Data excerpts
========

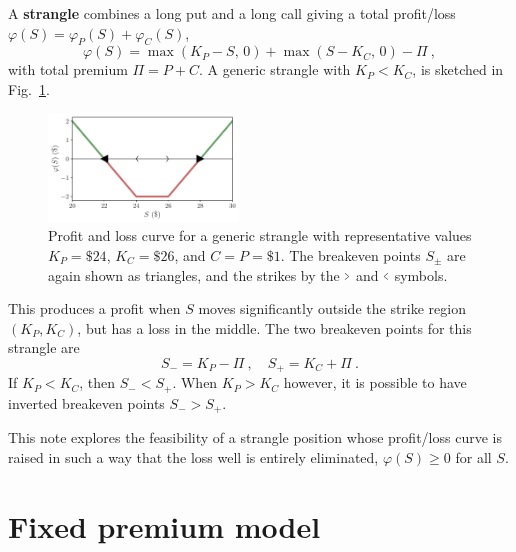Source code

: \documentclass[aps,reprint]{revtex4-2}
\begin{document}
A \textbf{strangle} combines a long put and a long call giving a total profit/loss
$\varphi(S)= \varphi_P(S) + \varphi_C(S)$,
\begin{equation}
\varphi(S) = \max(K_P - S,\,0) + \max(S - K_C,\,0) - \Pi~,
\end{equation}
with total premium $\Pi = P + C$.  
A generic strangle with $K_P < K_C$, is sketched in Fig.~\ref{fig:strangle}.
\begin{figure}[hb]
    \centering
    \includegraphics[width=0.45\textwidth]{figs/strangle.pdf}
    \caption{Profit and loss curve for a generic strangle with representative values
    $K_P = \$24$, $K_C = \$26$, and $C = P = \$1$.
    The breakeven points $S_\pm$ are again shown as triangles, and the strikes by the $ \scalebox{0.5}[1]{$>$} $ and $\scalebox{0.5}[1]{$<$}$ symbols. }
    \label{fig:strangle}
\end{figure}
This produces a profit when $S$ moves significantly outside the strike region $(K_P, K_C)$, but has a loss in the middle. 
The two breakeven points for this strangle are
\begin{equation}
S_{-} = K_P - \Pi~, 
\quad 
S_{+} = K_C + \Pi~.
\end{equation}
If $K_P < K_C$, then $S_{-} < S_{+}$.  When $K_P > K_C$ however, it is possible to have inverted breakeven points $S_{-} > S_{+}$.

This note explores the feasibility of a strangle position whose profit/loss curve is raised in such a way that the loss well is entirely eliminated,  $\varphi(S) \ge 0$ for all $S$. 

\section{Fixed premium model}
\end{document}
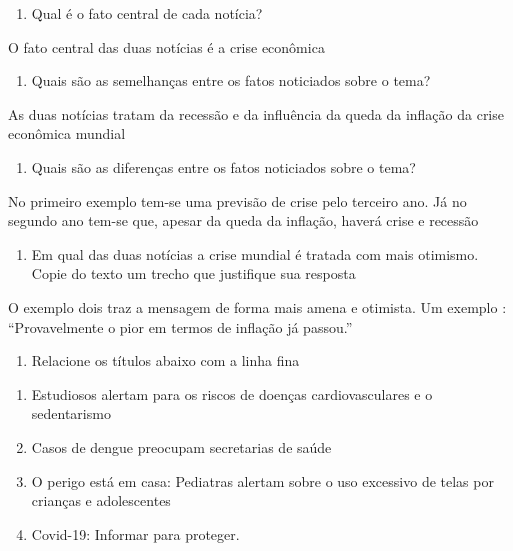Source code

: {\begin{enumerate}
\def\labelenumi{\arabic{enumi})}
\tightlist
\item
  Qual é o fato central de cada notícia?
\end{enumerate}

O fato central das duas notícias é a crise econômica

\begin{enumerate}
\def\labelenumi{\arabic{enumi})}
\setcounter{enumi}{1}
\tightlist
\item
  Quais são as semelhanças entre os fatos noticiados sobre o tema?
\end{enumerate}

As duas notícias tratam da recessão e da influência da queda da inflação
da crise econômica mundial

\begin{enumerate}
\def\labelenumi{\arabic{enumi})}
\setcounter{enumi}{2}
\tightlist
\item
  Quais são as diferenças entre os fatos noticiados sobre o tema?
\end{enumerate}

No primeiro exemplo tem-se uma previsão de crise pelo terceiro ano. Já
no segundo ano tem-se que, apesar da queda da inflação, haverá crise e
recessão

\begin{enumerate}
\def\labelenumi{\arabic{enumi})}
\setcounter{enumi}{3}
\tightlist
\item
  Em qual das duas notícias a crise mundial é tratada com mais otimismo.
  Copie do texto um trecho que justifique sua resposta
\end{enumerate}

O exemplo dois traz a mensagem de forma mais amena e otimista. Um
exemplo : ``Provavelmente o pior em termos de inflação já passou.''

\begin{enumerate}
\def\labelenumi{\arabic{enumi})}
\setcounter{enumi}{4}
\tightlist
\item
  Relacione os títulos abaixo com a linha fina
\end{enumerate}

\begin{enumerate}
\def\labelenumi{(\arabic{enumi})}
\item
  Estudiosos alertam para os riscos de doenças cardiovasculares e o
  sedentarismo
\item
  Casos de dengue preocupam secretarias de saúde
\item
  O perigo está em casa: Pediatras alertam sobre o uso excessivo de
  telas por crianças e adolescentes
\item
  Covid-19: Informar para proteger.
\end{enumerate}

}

========

TASK TO CARRY OUT: Every line from the one containing "Qual é o fato central de cada notícia?" through the last line of the entries must be written out verbatim, and no other line.

TASK RESPONSE:
  Qual é o fato central de cada notícia?
\end{enumerate}

O fato central das duas notícias é a crise econômica

\begin{enumerate}
\def\labelenumi{\arabic{enumi})}
\setcounter{enumi}{1}
\tightlist
\item
  Quais são as semelhanças entre os fatos noticiados sobre o tema?
\end{enumerate}

As duas notícias tratam da recessão e da influência da queda da inflação
da crise econômica mundial

\begin{enumerate}
\def\labelenumi{\arabic{enumi})}
\setcounter{enumi}{2}
\tightlist
\item
  Quais são as diferenças entre os fatos noticiados sobre o tema?
\end{enumerate}

No primeiro exemplo tem-se uma previsão de crise pelo terceiro ano. Já
no segundo ano tem-se que, apesar da queda da inflação, haverá crise e
recessão

\begin{enumerate}
\def\labelenumi{\arabic{enumi})}
\setcounter{enumi}{3}
\tightlist
\item
  Em qual das duas notícias a crise mundial é tratada com mais otimismo.
  Copie do texto um trecho que justifique sua resposta
\end{enumerate}

O exemplo dois traz a mensagem de forma mais amena e otimista. Um
exemplo : ``Provavelmente o pior em termos de inflação já passou.''

\begin{enumerate}
\def\labelenumi{\arabic{enumi})}
\setcounter{enumi}{4}
\tightlist
\item
  Relacione os títulos abaixo com a linha fina
\end{enumerate}

\begin{enumerate}
\def\labelenumi{(\arabic{enumi})}
\item
  Estudiosos alertam para os riscos de doenças cardiovasculares e o
  sedentarismo
\item
  Casos de dengue preocupam secretarias de saúde
\item
  O perigo está em casa: Pediatras alertam sobre o uso excessivo de
  telas por crianças e adolescentes
\item
  Covid-19: Informar para proteger.
\end{enumerate}

}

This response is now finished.